Repeat, exactly and with no pictures, the lines that run from the beginning of the entries through the line containing "- [ProtocolAds](../classes/ProtocolAds.md)".

(Source texts of formatted documents)
———

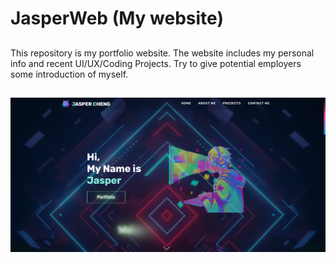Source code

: # JasperWeb (My website)

##
This repository is my portfolio website. The website includes my personal info and recent UI/UX/Coding Projects. Try to give potential employers some introduction of myself.

##
![Web brief](img/intro.png "Web sample")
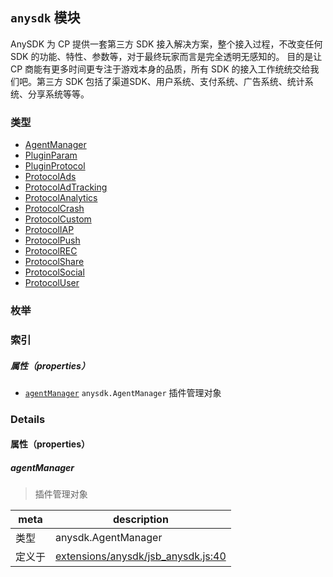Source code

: 
## `anysdk` 模块






AnySDK 为 CP 提供一套第三方 SDK 接入解决方案，整个接入过程，不改变任何 SDK 的功能、特性、参数等，对于最终玩家而言是完全透明无感知的。
目的是让 CP 商能有更多时间更专注于游戏本身的品质，所有 SDK 的接入工作统统交给我们吧。第三方 SDK 包括了渠道SDK、用户系统、支付系统、广告系统、统计系统、分享系统等等。


### 类型

  - [AgentManager](../classes/AgentManager.md)
  - [PluginParam](../classes/PluginParam.md)
  - [PluginProtocol](../classes/PluginProtocol.md)
  - [ProtocolAds](../classes/ProtocolAds.md)
  - [ProtocolAdTracking](../classes/ProtocolAdTracking.md)
  - [ProtocolAnalytics](../classes/ProtocolAnalytics.md)
  - [ProtocolCrash](../classes/ProtocolCrash.md)
  - [ProtocolCustom](../classes/ProtocolCustom.md)
  - [ProtocolIAP](../classes/ProtocolIAP.md)
  - [ProtocolPush](../classes/ProtocolPush.md)
  - [ProtocolREC](../classes/ProtocolREC.md)
  - [ProtocolShare](../classes/ProtocolShare.md)
  - [ProtocolSocial](../classes/ProtocolSocial.md)
  - [ProtocolUser](../classes/ProtocolUser.md)

### 枚举



### 索引

##### 属性（properties）

  - [`agentManager`](#agentmanager) `anysdk.AgentManager` 插件管理对象





### Details


#### 属性（properties）


##### agentManager

> 插件管理对象

| meta | description |
|------|-------------|
| 类型 | anysdk.AgentManager |
| 定义于 | [extensions/anysdk/jsb_anysdk.js:40](https://github.com/cocos-creator/engine/blob/1f39837ac17a406b42d5a5d1a52a0afa4d53a7ec/extensions/anysdk/jsb_anysdk.js#L40) |







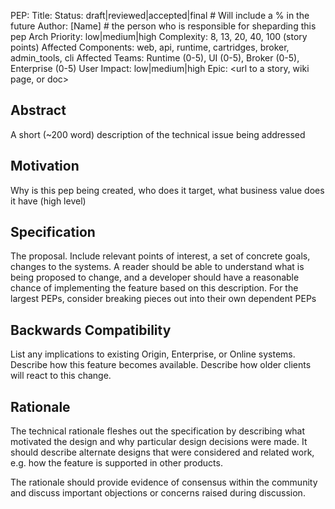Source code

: PEP: <number assigned by the arch board>
Title: <A short title that describes this change>
Status: draft|reviewed|accepted|final # Will include a % in the future
Author: [Name] <email> # the person who is responsible for sheparding this pep
Arch Priority: low|medium|high
Complexity: 8, 13, 20, 40, 100 (story points)
Affected Components: web, api, runtime, cartridges, broker, admin_tools, cli
Affected Teams: Runtime (0-5), UI (0-5), Broker (0-5), Enterprise (0-5)
User Impact: low|medium|high
Epic: <url to a story, wiki page, or doc>

Abstract
--------
A short (~200 word) description of the technical issue being addressed


Motivation
----------
Why is this pep being created, who does it target, what business value does it have (high level)


Specification
-------------
The proposal.  Include relevant points of interest, a set of concrete goals, changes to the systems.  A reader should be able to understand what is being proposed to change, and a developer should have
a reasonable chance of implementing the feature based on this description.  For the largest PEPs, consider breaking pieces out into their own dependent PEPs


Backwards Compatibility
-----------------------
List any implications to existing Origin, Enterprise, or Online systems.  Describe how this feature becomes available.  Describe how older clients will react to this change.


Rationale
---------
The technical rationale fleshes out the specification by describing what motivated the design and why particular design decisions were made. It should describe alternate designs that were considered and related
work, e.g. how the feature is supported in other products.

The rationale should provide evidence of consensus within the community and discuss important objections or concerns raised during discussion.
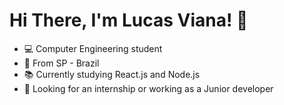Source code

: # Hi There, I'm Lucas Viana! 👋

- 💻 Computer Engineering student 
- 📍 From SP - Brazil 
- 📚 Currently studying React.js and Node.js
- 💼 Looking for an internship or working as a Junior developer

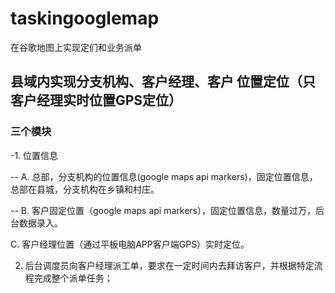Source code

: # taskingooglemap
在谷歌地图上实现定们和业务派单

## 县域内实现分支机构、客户经理、客户 位置定位（只客户经理实时位置GPS定位）

### 三个模块

-1. 位置信息

 -- A. 总部，分支机构的位置信息(google maps api markers)，固定位置信息，总部在县城，分支机构在乡镇和村庄。

 -- B. 客户固定位置（google maps api markers），固定位置信息，数量过万，后台数据录入。

  C. 客户经理位置（通过平板电脑APP客户端GPS）实时定位。

2. 后台调度员向客户经理派工单，要求在一定时间内去拜访客户，并根据特定流程完成整个派单任务；

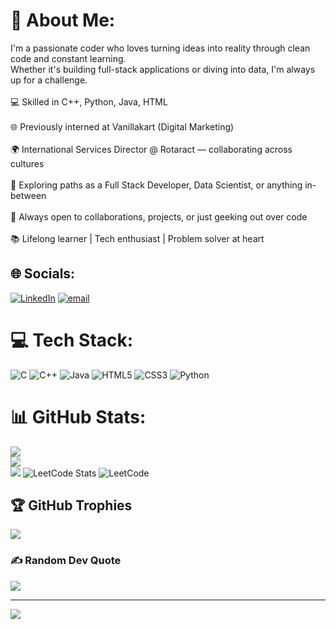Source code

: # 💫 About Me:
I'm a passionate coder who loves turning ideas into reality through clean code and constant learning.<br>Whether it's building full-stack applications or diving into data, I'm always up for a challenge.<br><br>💻 Skilled in C++, Python, Java, HTML<br><br>🌐 Previously interned at Vanillakart (Digital Marketing)<br><br>🌍 International Services Director @ Rotaract — collaborating across cultures<br><br>🚀 Exploring paths as a Full Stack Developer, Data Scientist, or anything in-between<br><br>🤝 Always open to collaborations, projects, or just geeking out over code<br><br>📚 Lifelong learner | Tech enthusiast | Problem solver at heart


## 🌐 Socials:
[![LinkedIn](https://img.shields.io/badge/LinkedIn-%230077B5.svg?logo=linkedin&logoColor=white)](https://linkedin.com/in/parvathi-p-3707552a6) [![email](https://img.shields.io/badge/Email-D14836?logo=gmail&logoColor=white)](mailto:parvathi.pratap.h@gmail.com) 

# 💻 Tech Stack:
![C](https://img.shields.io/badge/c-%2300599C.svg?style=for-the-badge&logo=c&logoColor=white) ![C++](https://img.shields.io/badge/c++-%2300599C.svg?style=for-the-badge&logo=c%2B%2B&logoColor=white) ![Java](https://img.shields.io/badge/java-%23ED8B00.svg?style=for-the-badge&logo=openjdk&logoColor=white) ![HTML5](https://img.shields.io/badge/html5-%23E34F26.svg?style=for-the-badge&logo=html5&logoColor=white) ![CSS3](https://img.shields.io/badge/css3-%231572B6.svg?style=for-the-badge&logo=css3&logoColor=white) ![Python](https://img.shields.io/badge/python-3670A0?style=for-the-badge&logo=python&logoColor=ffdd54)
# 📊 GitHub Stats:
![](https://github-readme-stats.vercel.app/api?username=Parvv04&theme=shadow_green&hide_border=false&include_all_commits=false&count_private=false)<br/>
![](https://nirzak-streak-stats.vercel.app/?user=Parvv04&theme=shadow_green&hide_border=false)<br/>
![](https://github-readme-stats.vercel.app/api/top-langs/?username=Parvv04&theme=shadow_green&hide_border=false&include_all_commits=false&count_private=false&layout=compact)
![LeetCode Stats](https://leetcard.jacoblin.cool/parvv_04)
![LeetCode](https://leetcard.jacoblin.cool/Parvv04?theme=unicorn)



## 🏆 GitHub Trophies
![](https://github-profile-trophy.vercel.app/?username=Parvv04&theme=radical&no-frame=false&no-bg=true&margin-w=4)

### ✍️ Random Dev Quote
![](https://quotes-github-readme.vercel.app/api?type=horizontal&theme=tokyonight)

---
[![](https://visitcount.itsvg.in/api?id=Parvv04&icon=0&color=3)](https://visitcount.itsvg.in)

<!-- Proudly created with GPRM ( https://gprm.itsvg.in ) -->
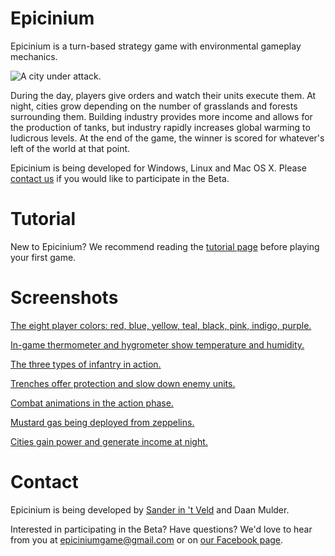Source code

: # Epicinium

Epicinium is a turn-based strategy game with environmental gameplay mechanics.

![A city under attack.](https://imgur.com/Yx4c14x.gif "A city under attack.")

During the day, players give orders and watch their units execute them.
At night, cities grow depending on the number of grasslands and forests surrounding them.
Building industry provides more income and allows for the production of tanks,
but industry rapidly increases global warming to ludicrous levels.
At the end of the game, the winner is scored for whatever's left of the world at that point.

Epicinium is being developed for Windows, Linux and Mac OS X.
Please [contact us](mailto:epiciniumgame@gmail.com) if you would like to participate in the Beta.

# Tutorial

New to Epicinium?
We recommend reading the [tutorial page](Tutorial.md)
before playing your first game.

# Screenshots

[The eight player colors: red, blue, yellow, teal, black, pink, indigo, purple.](https://i.imgur.com/uIy8fA0.png "The eight player colors: red, blue, yellow, teal, black, pink, indigo, purple.")

[In-game thermometer and hygrometer show temperature and humidity.](https://i.imgur.com/dfVCk0q.gif "In-game thermometer and hygrometer show temperature and humidity.")

[The three types of infantry in action.](https://i.imgur.com/8JWZTbZ.gif "The three types of infantry in action.")

[Trenches offer protection and slow down enemy units.](https://i.imgur.com/NJ8XnRm.gif "Trenches offer protection and slow down enemy units.")

[Combat animations in the action phase.](https://i.imgur.com/reFeOO8.gif "Combat animations in the action phase.")

[Mustard gas being deployed from zeppelins.](https://i.imgur.com/ZAE7tFv.gif "Mustard gas being deployed from zeppelins.")

[Cities gain power and generate income at night.](https://i.imgur.com/I6T3yXM.gif "Cities gain power and generate income at night.")

# Contact

Epicinium is being developed by [Sander in 't Veld](https://twitter.com/sanderintveld) and Daan Mulder.

Interested in participating in the Beta? Have questions?
We'd love to hear from you at epiciniumgame@gmail.com or on [our Facebook page](https://www.facebook.com/Epicinium-287091698447694/).
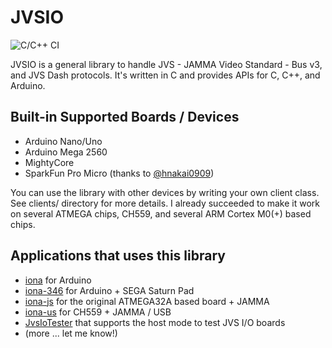 # JVSIO

![C/C++ CI](https://github.com/toyoshim/chlib/actions/workflows/c-cpp.yml/badge.svg)

JVSIO is a general library to handle JVS - JAMMA Video Standard - Bus v3, and
JVS Dash protocols. It's written in C and provides APIs for C, C++, and Arduino.

## Built-in Supported Boards / Devices
 - Arduino Nano/Uno
 - Arduino Mega 2560
 - MightyCore
 - SparkFun Pro Micro (thanks to [@hnakai0909](https://github.com/hnakai0909))

 You can use the library with other devices by writing your own client class.
 See clients/ directory for more details. I already succeeded to make it work
 on several ATMEGA chips, CH559, and several ARM Cortex M0(+) based chips.

## Applications that uses this library

 - [iona](https://github.com/toyoshim/iona) for Arduino
 - [iona-346](https://github.com/toyoshim/iona-346) for Arduino + SEGA Saturn Pad
 - [iona-js](https://github.com/toyoshim/iona-js) for the original ATMEGA32A based board + JAMMA
 - [iona-us](https://github.com/toyoshim/iona-us) for CH559 + JAMMA / USB
 - [JvsIoTester](https://github.com/toyoshim/JvsIoTester) that supports the host mode to test JVS I/O boards
 - (more ... let me know!)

———

Written answer:
Source code

: # JasperWeb (My website)

##
This repository is my portfolio website. The website includes my personal info and recent UI/UX/Coding Projects. Try to give potential employers some introduction of myself.

##
![Web brief](img/intro.png "Web sample")
Source code

: 
## `anysdk` 模块






AnySDK 为 CP 提供一套第三方 SDK 接入解决方案，整个接入过程，不改变任何 SDK 的功能、特性、参数等，对于最终玩家而言是完全透明无感知的。
目的是让 CP 商能有更多时间更专注于游戏本身的品质，所有 SDK 的接入工作统统交给我们吧。第三方 SDK 包括了渠道SDK、用户系统、支付系统、广告系统、统计系统、分享系统等等。


### 类型

  - [AgentManager](../classes/AgentManager.md)
  - [PluginParam](../classes/PluginParam.md)
  - [PluginProtocol](../classes/PluginProtocol.md)
  - [ProtocolAds](../classes/ProtocolAds.md)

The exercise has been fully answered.